You plant Easter eggs in the music and in the title sequences each year. “Perfect Day” really felt like an ode to Dolores’ journey, especially the line: “Just a perfect day. You made me forget myself. I thought I was someone else. Someone good.” Dolores is one of the only hosts that has actually had the chance to be bad and good across various physical evolutions. In the footsteps of Charlotte, Arnold and Robert, can viewers expect Dolores to explore what kind of God she wants to be?

Yeah. I mean, I think so much of what the show is about is if you’re convinced you’re good all the time — it’s like when you read the hero’s journey for writing fiction. We all have that instinct in us, and maybe it’s because what came first, the chicken or the egg? The three-act structure of the hero realizing the thing. Was that something that shaped who we are, or was that something that came from who we are? But either way, people tend to be — not in a bad way, but — egocentric. It makes sense. You’re in this body, so everything’s revolving around you and it would not be great to sit there being like, “I’m not the hero of this story. I’m actually a pretty sucky being.” Right? Not a lot of people go around thinking that.

By the way, it’s not to say people don’t have doubts and they don’t have insecurities. But the vast majority of people are, by definition, and as a need for survival, egocentric. I guess the thing that I think is most difficult is if you’re always convinced you’re good, if you’re always convinced that you and your side and your ideas are right, then how do you ever learn? How do you ever grow as a culture if every single person thinks that way and is coming from a different point of view?
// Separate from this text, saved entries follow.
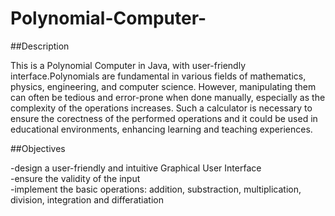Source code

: # Polynomial-Computer-

##Description

This is a Polynomial Computer in Java, with user-friendly interface.Polynomials are fundamental in various fields of mathematics, physics, engineering, and computer science. However, manipulating them can often be tedious and error-prone when done manually, especially as the complexity of the operations increases. Such a calculator is necessary to ensure the corectness of the performed operations and it could be used in educational environments, enhancing learning and teaching experiences.

##Objectives
 
-design a user-friendly and intuitive Graphical User Interface  
-ensure the validity of the input  
-implement the basic operations: addition, substraction, multiplication, division, integration and differatiation   




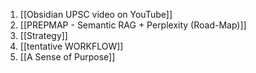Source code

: 1. [[Obsidian UPSC video on YouTube]]
2. [[PREPMAP - Semantic RAG + Perplexity (Road-Map)]]
3. [[Strategy]]
4. [[tentative WORKFLOW]]
5.  [[A Sense of Purpose]]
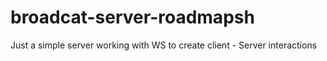 # broadcat-server-roadmapsh
Just a simple server working with WS to create client - Server interactions
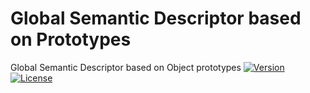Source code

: # Global Semantic Descriptor based on Prototypes
Global Semantic Descriptor based on Object prototypes
[![Version](https://img.shields.io/badge/version-1.0-brightgreen.svg)](https://www.verlab.dcc.ufmg.br/semantic-hyperlapse)
[![License](https://img.shields.io/badge/license-GPL--3.0-blue.svg)](LICENSE)

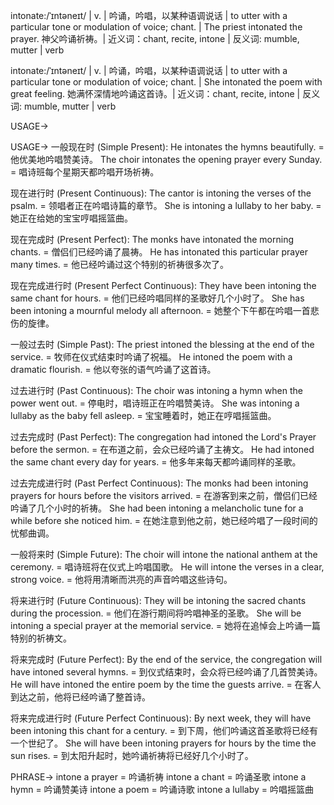 intonate:/ˈɪntəneɪt/ | v. | 吟诵，吟唱，以某种语调说话 | to utter with a particular tone or modulation of voice; chant. | The priest intonated the prayer.  神父吟诵祈祷。| 近义词：chant, recite, intone | 反义词: mumble, mutter | verb

intonate:/ˈɪntəneɪt/ | v. | 吟诵，吟唱，以某种语调说话 | to utter with a particular tone or modulation of voice; chant. | She intonated the poem with great feeling. 她满怀深情地吟诵这首诗。| 近义词：chant, recite, intone | 反义词: mumble, mutter | verb


USAGE->

USAGE->
一般现在时 (Simple Present):
He intonates the hymns beautifully. = 他优美地吟唱赞美诗。
The choir intonates the opening prayer every Sunday. = 唱诗班每个星期天都吟唱开场祈祷。


现在进行时 (Present Continuous):
The cantor is intoning the verses of the psalm. = 领唱者正在吟唱诗篇的章节。
She is intoning a lullaby to her baby. = 她正在给她的宝宝哼唱摇篮曲。


现在完成时 (Present Perfect):
The monks have intonated the morning chants. = 僧侣们已经吟诵了晨祷。
He has intonated this particular prayer many times. = 他已经吟诵过这个特别的祈祷很多次了。


现在完成进行时 (Present Perfect Continuous):
They have been intoning the same chant for hours. = 他们已经吟唱同样的圣歌好几个小时了。
She has been intoning a mournful melody all afternoon. = 她整个下午都在吟唱一首悲伤的旋律。


一般过去时 (Simple Past):
The priest intoned the blessing at the end of the service. = 牧师在仪式结束时吟诵了祝福。
He intoned the poem with a dramatic flourish. = 他以夸张的语气吟诵了这首诗。


过去进行时 (Past Continuous):
The choir was intoning a hymn when the power went out. = 停电时，唱诗班正在吟唱赞美诗。
She was intoning a lullaby as the baby fell asleep. = 宝宝睡着时，她正在哼唱摇篮曲。


过去完成时 (Past Perfect):
The congregation had intoned the Lord's Prayer before the sermon. = 在布道之前，会众已经吟诵了主祷文。
He had intoned the same chant every day for years. = 他多年来每天都吟诵同样的圣歌。


过去完成进行时 (Past Perfect Continuous):
The monks had been intoning prayers for hours before the visitors arrived. = 在游客到来之前，僧侣们已经吟诵了几个小时的祈祷。
She had been intoning a melancholic tune for a while before she noticed him. = 在她注意到他之前，她已经吟唱了一段时间的忧郁曲调。


一般将来时 (Simple Future):
The choir will intone the national anthem at the ceremony. = 唱诗班将在仪式上吟唱国歌。
He will intone the verses in a clear, strong voice. = 他将用清晰而洪亮的声音吟唱这些诗句。


将来进行时 (Future Continuous):
They will be intoning the sacred chants during the procession. = 他们在游行期间将吟唱神圣的圣歌。
She will be intoning a special prayer at the memorial service. = 她将在追悼会上吟诵一篇特别的祈祷文。


将来完成时 (Future Perfect):
By the end of the service, the congregation will have intoned several hymns. = 到仪式结束时，会众将已经吟诵了几首赞美诗。
He will have intoned the entire poem by the time the guests arrive. = 在客人到达之前，他将已经吟诵了整首诗。


将来完成进行时 (Future Perfect Continuous):
By next week, they will have been intoning this chant for a century. = 到下周，他们吟诵这首圣歌将已经有一个世纪了。
She will have been intoning prayers for hours by the time the sun rises. = 到太阳升起时，她吟诵祈祷将已经好几个小时了。



PHRASE->
intone a prayer = 吟诵祈祷
intone a chant = 吟诵圣歌
intone a hymn = 吟诵赞美诗
intone a poem = 吟诵诗歌
intone a lullaby = 吟唱摇篮曲
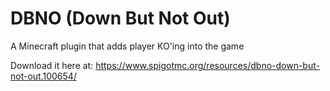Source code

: # DBNO (Down But Not Out)
A Minecraft plugin that adds player KO'ing into the game

Download it here at:
https://www.spigotmc.org/resources/dbno-down-but-not-out.100654/
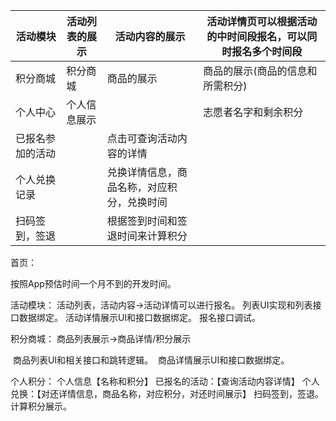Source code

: | 活动模块         | 活动列表的展示 | 活动内容的展示                             | 活动详情页可以根据活动的中时间段报名，可以同时报名多个时间段 |
| ---------------- | -------------- | ------------------------------------------ | ------------------------------------------------------------ |
| 积分商城         | 积分商城       | 商品的展示                                 | 商品的展示(商品的信息和所需积分)                             |
| 个人中心         | 个人信息展示   |                                            | 志愿者名字和剩余积分                                         |
| 已报名参加的活动 |                | 点击可查询活动内容的详情                   |                                                              |
| 个人兑换记录     |                | 兑换详情信息，商品名称，对应积分，兑换时间 |                                                              |
| 扫码签到，签退   |                | 根据签到时间和签退时间来计算积分           |                                                              |

首页：

按照App预估时间一个月不到的开发时间。

活动模块：
       活动列表，活动内容->活动详情可以进行报名。
       列表UI实现和列表接口数据绑定。 
       活动详情展示UI和接口数据绑定。
       报名接口调试。

积分商城：
       商品列表展示->商品详情/积分展示

​       商品列表UI和相关接口和跳转逻辑。 
​       商品详情展示UI和接口数据绑定。

个人积分：
个人信息【名称和积分】
 已报名的活动：【查询活动内容详情】
  个人兑换：【对还详情信息，商品名称，对应积分，对还时间展示】
  扫码签到，签退。计算积分展示。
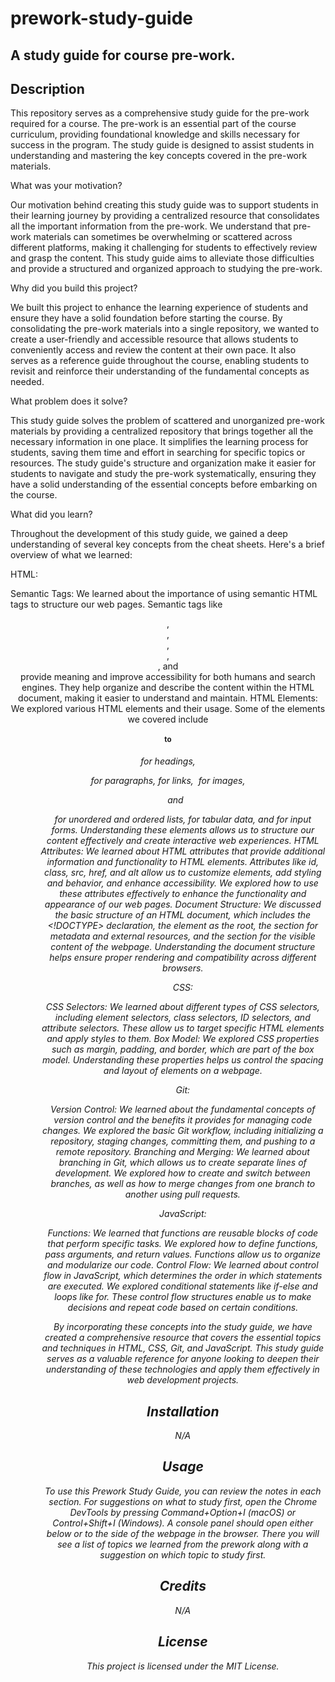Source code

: # prework-study-guide

## A study guide for course pre-work.

## Description

This repository serves as a comprehensive study guide for the pre-work required for a course. The pre-work is an essential part of the course curriculum, providing foundational knowledge and skills necessary for success in the program. The study guide is designed to assist students in understanding and mastering the key concepts covered in the pre-work materials.

What was your motivation?

Our motivation behind creating this study guide was to support students in their learning journey by providing a centralized resource that consolidates all the important information from the pre-work. We understand that pre-work materials can sometimes be overwhelming or scattered across different platforms, making it challenging for students to effectively review and grasp the content. This study guide aims to alleviate those difficulties and provide a structured and organized approach to studying the pre-work.

Why did you build this project?

We built this project to enhance the learning experience of students and ensure they have a solid foundation before starting the course. By consolidating the pre-work materials into a single repository, we wanted to create a user-friendly and accessible resource that allows students to conveniently access and review the content at their own pace. It also serves as a reference guide throughout the course, enabling students to revisit and reinforce their understanding of the fundamental concepts as needed.

What problem does it solve?

This study guide solves the problem of scattered and unorganized pre-work materials by providing a centralized repository that brings together all the necessary information in one place. It simplifies the learning process for students, saving them time and effort in searching for specific topics or resources. The study guide's structure and organization make it easier for students to navigate and study the pre-work systematically, ensuring they have a solid understanding of the essential concepts before embarking on the course.

What did you learn?

Throughout the development of this study guide, we gained a deep understanding of several key concepts from the cheat sheets. Here's a brief overview of what we learned:

HTML:

Semantic Tags: We learned about the importance of using semantic HTML tags to structure our web pages. Semantic tags like <header>, <nav>, <section>, <article>, <aside>, and <footer> provide meaning and improve accessibility for both humans and search engines. They help organize and describe the content within the HTML document, making it easier to understand and maintain.
HTML Elements: We explored various HTML elements and their usage. Some of the elements we covered include <h1> to <h6> for headings, <p> for paragraphs, <a> for links, <img> for images, <ul> and <ol> for unordered and ordered lists, <table> for tabular data, and <form> for input forms. Understanding these elements allows us to structure our content effectively and create interactive web experiences.
HTML Attributes: We learned about HTML attributes that provide additional information and functionality to HTML elements. Attributes like id, class, src, href, and alt allow us to customize elements, add styling and behavior, and enhance accessibility. We explored how to use these attributes effectively to enhance the functionality and appearance of our web pages.
Document Structure: We discussed the basic structure of an HTML document, which includes the <!DOCTYPE> declaration, the <html> element as the root, the <head> section for metadata and external resources, and the <body> section for the visible content of the webpage. Understanding the document structure helps ensure proper rendering and compatibility across different browsers.

CSS:

CSS Selectors: We learned about different types of CSS selectors, including element selectors, class selectors, ID selectors, and attribute selectors. These allow us to target specific HTML elements and apply styles to them.
Box Model: We explored CSS properties such as margin, padding, and border, which are part of the box model. Understanding these properties helps us control the spacing and layout of elements on a webpage.

Git:

Version Control: We learned about the fundamental concepts of version control and the benefits it provides for managing code changes. We explored the basic Git workflow, including initializing a repository, staging changes, committing them, and pushing to a remote repository.
Branching and Merging: We learned about branching in Git, which allows us to create separate lines of development. We explored how to create and switch between branches, as well as how to merge changes from one branch to another using pull requests.

JavaScript:

Functions: We learned that functions are reusable blocks of code that perform specific tasks. We explored how to define functions, pass arguments, and return values. Functions allow us to organize and modularize our code.
Control Flow: We learned about control flow in JavaScript, which determines the order in which statements are executed. We explored conditional statements like if-else and loops like for. These control flow structures enable us to make decisions and repeat code based on certain conditions.

By incorporating these concepts into the study guide, we have created a comprehensive resource that covers the essential topics and techniques in HTML, CSS, Git, and JavaScript. This study guide serves as a valuable reference for anyone looking to deepen their understanding of these technologies and apply them effectively in web development projects.

## Installation

N/A

## Usage

To use this Prework Study Guide, you can review the notes in each section. For suggestions on what to study first, open the Chrome DevTools by pressing Command+Option+I (macOS) or Control+Shift+I (Windows). A console panel should open either below or to the side of the webpage in the browser. There you will see a list of topics we learned from the prework along with a suggestion on which topic to study first.

## Credits

N/A

## License

This project is licensed under the MIT License.

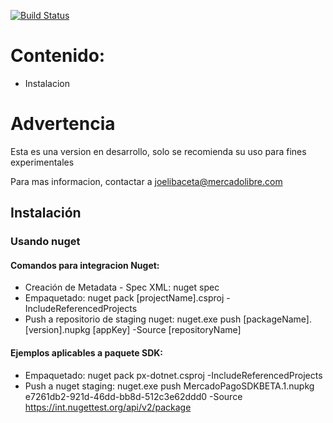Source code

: 
[![Build Status](https://travis-ci.org/mercadopago/px-dotnet.svg?branch=develop)](https://travis-ci.org/mercadopago/px-dotnet)
 
 
# Contenido:
- Instalacion

# Advertencia

Esta es una version en desarrollo, solo se recomienda su uso para fines experimentales

Para mas informacion, contactar a joelibaceta@mercadolibre.com

## Instalación 

### Usando nuget
#### Comandos para integracion Nuget:

 - Creación de Metadata - Spec XML: nuget spec
 - Empaquetado: nuget pack [projectName].csproj -IncludeReferencedProjects
 - Push a repositorio de staging nuget: nuget.exe push [packageName].[version].nupkg [appKey] -Source [repositoryName]

#### Ejemplos aplicables a paquete SDK:
 - Empaquetado: nuget pack px-dotnet.csproj -IncludeReferencedProjects
 - Push a nuget staging: nuget.exe push MercadoPagoSDKBETA.1.nupkg e7261db2-921d-46dd-bb8d-512c3e62ddd0 -Source https://int.nugettest.org/api/v2/package

 
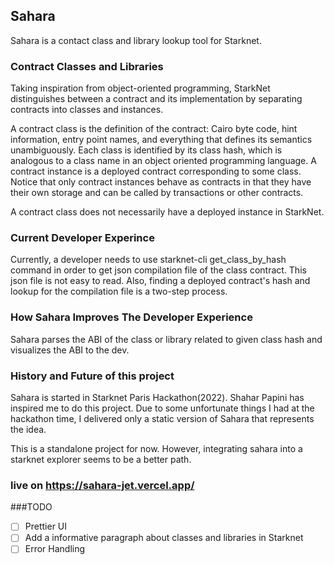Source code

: 
## Sahara

Sahara is a contact class and library lookup tool for Starknet. 

### Contract Classes and Libraries

Taking inspiration from object-oriented programming, StarkNet distinguishes between a contract and its implementation by separating contracts into classes and instances.

A contract class is the definition of the contract: Cairo byte code, hint information, entry point names, and everything that defines its semantics unambiguously. Each class is identified by its class hash, which is analogous to a class name in an object oriented programming language. A contract instance is a deployed contract corresponding to some class. Notice that only contract instances behave as contracts in that they have their own storage and can be called by transactions or other contracts.

A contract class does not necessarily have a deployed instance in StarkNet.

### Current Developer Experince 

Currently, a developer needs to use starknet-cli get_class_by_hash command in order to get json compilation file of the class contract. This json file is not easy to read. Also, finding a deployed contract's hash and lookup for the compilation file is a two-step process.

### How Sahara Improves The Developer Experience

Sahara parses the ABI of the class or library related to given class hash and visualizes the ABI to the dev. 

### History and Future of this project

Sahara is started in Starknet Paris Hackathon(2022). Shahar Papini has inspired me to do this project. Due to some unfortunate things I had at the hackathon time, I delivered only a static version of Sahara that represents the idea. 

This is a standalone project for now. However, integrating sahara into a starknet explorer seems to be a better path.

### live on https://sahara-jet.vercel.app/

###TODO
- [ ] Prettier UI
- [ ] Add a informative paragraph about classes and libraries in Starknet
- [ ] Error Handling
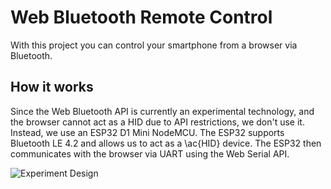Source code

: # Web Bluetooth Remote Control

With this project you can control your smartphone from a browser via Bluetooth.

## How it works
Since the Web Bluetooth API is currently an experimental technology, and the browser cannot act as a HID due to API restrictions, we don't use it. Instead, we use an ESP32 D1 Mini NodeMCU. The ESP32 supports Bluetooth LE 4.2 and allows us to act as a \ac{HID} device. The ESP32 then communicates with the browser via UART using the Web Serial API.

![Experiment Design](https://github.com/user-attachments/assets/bf531d0b-fa89-40dd-878e-cfb95e12c3ea)

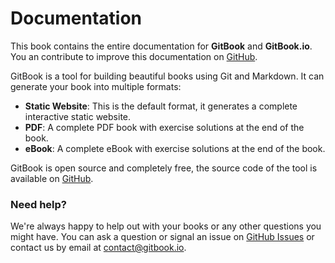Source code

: Documentation
=============

This book contains the entire documentation for **GitBook** and **GitBook.io**. You an contribute to improve this documentation on [GitHub](https://github.com/GitbookIO/documentation).

GitBook is a tool for building beautiful books using Git and Markdown. It can generate your book into multiple formats:

* **Static Website**: This is the default format, it generates a complete interactive static website.
* **PDF**: A complete PDF book with exercise solutions at the end of the book.
* **eBook**: A complete eBook with exercise solutions at the end of the book.

GitBook is open source and completely free, the source code of the tool is available on [GitHub](https://github.com/GitbookIO/gitbook).

### Need help?

We're always happy to help out with your books or any other questions you might have. You can ask a question or signal an issue on [GitHub Issues](https://github.com/GitbookIO/gitbook.io/issues?state=open) or contact us by email at [contact@gitbook.io](mailto:contact@gitbook.io).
I think part of what Dolores has learned is that she is exactly who she is, but she has been both. She has done things she regrets. She has done things that are noble. She has been misunderstood. And she has been seen. She has been loved and reviled, and that’s human nature. That is the human experience. So the question is, having undergone and lived through all that, how does it change you? Who do you become? What become your guiding principles going forward? Not only on living your own life, but on interacting with society, and in her case, making the society.